On the querysets page, I would mention that Aggregate.defaults uses Coalesce. And I'm also thinking that the "Return type" documentation for each individual function (Sum, Avg, etc) needs to mention the case where it may return None. While there is a note about empty querysets directly under the Aggregation functions header, I think the way documentation is used is that a lot of people scan the list of functions in the sidebar and click the one they're interested in.
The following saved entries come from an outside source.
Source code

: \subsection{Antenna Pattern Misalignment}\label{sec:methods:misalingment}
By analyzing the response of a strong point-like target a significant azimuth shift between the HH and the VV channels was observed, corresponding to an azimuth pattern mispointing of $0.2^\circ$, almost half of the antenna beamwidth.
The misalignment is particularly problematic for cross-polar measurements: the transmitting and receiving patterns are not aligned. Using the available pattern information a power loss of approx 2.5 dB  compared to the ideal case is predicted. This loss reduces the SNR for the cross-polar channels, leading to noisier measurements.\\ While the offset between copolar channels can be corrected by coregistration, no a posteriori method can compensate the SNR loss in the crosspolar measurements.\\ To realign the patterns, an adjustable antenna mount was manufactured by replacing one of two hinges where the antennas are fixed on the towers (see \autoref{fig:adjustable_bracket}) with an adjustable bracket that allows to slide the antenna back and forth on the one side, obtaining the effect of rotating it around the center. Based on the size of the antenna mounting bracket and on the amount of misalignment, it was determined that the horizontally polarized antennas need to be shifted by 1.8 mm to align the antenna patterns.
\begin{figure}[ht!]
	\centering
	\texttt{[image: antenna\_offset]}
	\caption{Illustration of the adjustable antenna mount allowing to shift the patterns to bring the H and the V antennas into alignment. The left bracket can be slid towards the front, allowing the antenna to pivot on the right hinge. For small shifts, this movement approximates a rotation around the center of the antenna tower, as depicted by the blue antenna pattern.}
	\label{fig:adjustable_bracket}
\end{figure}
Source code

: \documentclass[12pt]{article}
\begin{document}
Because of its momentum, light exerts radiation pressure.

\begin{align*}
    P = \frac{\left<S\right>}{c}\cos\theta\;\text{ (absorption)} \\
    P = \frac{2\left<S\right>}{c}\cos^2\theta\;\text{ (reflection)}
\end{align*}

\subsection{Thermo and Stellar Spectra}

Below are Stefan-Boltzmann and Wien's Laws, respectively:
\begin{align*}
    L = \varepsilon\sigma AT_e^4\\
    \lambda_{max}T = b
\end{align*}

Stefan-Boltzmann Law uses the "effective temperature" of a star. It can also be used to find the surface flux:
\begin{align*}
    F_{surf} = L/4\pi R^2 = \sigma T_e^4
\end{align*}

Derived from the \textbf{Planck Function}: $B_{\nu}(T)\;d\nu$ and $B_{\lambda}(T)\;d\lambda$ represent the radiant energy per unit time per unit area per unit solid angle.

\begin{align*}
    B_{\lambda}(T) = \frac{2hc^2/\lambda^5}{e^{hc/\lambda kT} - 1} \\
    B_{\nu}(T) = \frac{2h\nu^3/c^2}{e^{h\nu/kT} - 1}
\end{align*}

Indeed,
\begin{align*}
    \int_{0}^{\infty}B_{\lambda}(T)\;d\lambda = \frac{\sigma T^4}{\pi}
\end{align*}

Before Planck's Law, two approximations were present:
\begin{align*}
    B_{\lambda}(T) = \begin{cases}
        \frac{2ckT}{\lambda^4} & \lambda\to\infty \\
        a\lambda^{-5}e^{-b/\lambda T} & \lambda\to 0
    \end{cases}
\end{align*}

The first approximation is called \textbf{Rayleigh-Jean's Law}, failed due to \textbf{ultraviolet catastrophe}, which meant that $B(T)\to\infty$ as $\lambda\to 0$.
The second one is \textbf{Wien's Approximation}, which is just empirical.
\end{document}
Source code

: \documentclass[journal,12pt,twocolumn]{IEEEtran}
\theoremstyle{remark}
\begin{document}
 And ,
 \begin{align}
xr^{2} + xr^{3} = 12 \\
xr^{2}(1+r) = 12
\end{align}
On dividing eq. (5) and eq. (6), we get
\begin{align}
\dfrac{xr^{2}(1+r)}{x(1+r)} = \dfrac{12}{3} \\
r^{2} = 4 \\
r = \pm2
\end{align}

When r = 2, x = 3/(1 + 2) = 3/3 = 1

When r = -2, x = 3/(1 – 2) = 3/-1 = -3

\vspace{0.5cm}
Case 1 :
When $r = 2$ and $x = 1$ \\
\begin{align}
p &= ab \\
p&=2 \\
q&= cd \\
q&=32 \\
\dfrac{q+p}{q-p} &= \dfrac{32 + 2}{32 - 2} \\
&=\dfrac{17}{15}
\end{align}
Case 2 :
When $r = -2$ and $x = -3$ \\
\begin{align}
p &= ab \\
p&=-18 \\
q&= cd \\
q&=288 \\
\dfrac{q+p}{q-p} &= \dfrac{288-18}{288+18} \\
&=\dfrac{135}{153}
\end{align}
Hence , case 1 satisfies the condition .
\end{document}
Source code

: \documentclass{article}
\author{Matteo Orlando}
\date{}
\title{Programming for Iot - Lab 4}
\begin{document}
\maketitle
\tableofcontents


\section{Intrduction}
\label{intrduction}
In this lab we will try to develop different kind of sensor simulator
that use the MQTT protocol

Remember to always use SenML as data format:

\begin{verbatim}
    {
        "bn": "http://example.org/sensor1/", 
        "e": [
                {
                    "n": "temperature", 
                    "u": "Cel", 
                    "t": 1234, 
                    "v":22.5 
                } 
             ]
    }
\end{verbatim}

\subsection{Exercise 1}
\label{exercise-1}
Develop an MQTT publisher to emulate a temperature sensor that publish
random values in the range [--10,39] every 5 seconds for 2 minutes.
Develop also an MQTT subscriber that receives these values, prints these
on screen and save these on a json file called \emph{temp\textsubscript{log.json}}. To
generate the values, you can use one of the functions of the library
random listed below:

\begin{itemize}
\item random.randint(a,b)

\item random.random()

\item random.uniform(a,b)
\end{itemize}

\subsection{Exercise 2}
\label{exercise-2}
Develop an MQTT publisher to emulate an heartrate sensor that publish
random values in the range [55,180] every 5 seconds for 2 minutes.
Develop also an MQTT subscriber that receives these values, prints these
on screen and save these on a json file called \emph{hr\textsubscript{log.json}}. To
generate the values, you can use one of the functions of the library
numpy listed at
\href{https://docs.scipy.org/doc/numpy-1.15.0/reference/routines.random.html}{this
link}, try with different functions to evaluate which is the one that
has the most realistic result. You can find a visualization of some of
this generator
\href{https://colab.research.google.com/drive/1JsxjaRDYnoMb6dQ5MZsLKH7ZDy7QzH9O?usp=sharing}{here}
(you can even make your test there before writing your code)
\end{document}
This scrolls them directly to the function documentation (e.g. for Sum) and they'll never see the empty queryset note.
comment:7 by , 16 months ago
Owner: | changed from | to
---|---|
Status: | new → assigned |
comment:9 by , 16 months ago
Patch needs improvement: | set |
---|
comment:10 by , 16 months ago
Eric, there's a PR up if you'd like to provide some feedback – since you had a few points.
comment:12 by , 15 months ago
Hey guys, would it be necessary to add a possible return of None on every aggregate function in https://docs.djangoproject.com/en/4.2/ref/models/querysets/. There is a notice under aggregation functions on the querysets page that already does so, perhaps adding a link on the querysets page about the default argument usage in https://docs.djangoproject.com/en/4.2/topics/db/aggregation/ would be helpful.
comment:13 by , 15 months ago
Hey guys, would it be necessary to add a possible return of None on every aggregate function
I'm curious what others think, but I'm pretty firm that the documentation for specific aggregation functions like Sum should account for None as a possible return value.
I know this may seem redundant given that default is already documented under Aggregation functions generally.
However, the way some people use the documentation means that they won't see the general aggregation documentation, because that's not what they're looking for.
Example (which is pretty close to my experience, which is what led me to file this issue):
- I want to calculate the total of some field across the records in a queryset.
- I'm pretty sure this will be called Sum, so I hit the documentation to look up that function.
- On the querysets page, I scan down the Contents sidebar on the right.
- I find Sum in the sidebar. Great! I click it.
I'm now scrolled directly to the definition of the Sum function, which says:
Return type: same as input field, or output_field if supplied
Why would I not take that at face value? There's nothing in the definition of Sum that would lead me to scroll up the page to see the general documentation for aggregation functions.
If I'm calling Sum for an IntegerField, the return type is int. I interpret that line as equivalent to Sum(...) -> int
. When in reality it is Sum(...) -> Optional[int]
.
I think a relatively simple fix would be to change this to:
Return type: same as input field, or output_field if supplied. Returns None for empty querysets.
I would suggest adding this for all aggregation functions except Count
.
I guess we should augment the aggregation topic to more clearly highlight the usage of the
Aggregate.default
option added in 4.0 (see #10929) which was meant to be address this exact issue by providing a shorthand that avoids wrapping every aggregate inCoalesce
(Aggregate(default=42)
->Coalesce(Aggregate(), 42)
.Would you be interested in providing documentation adjustments Eric?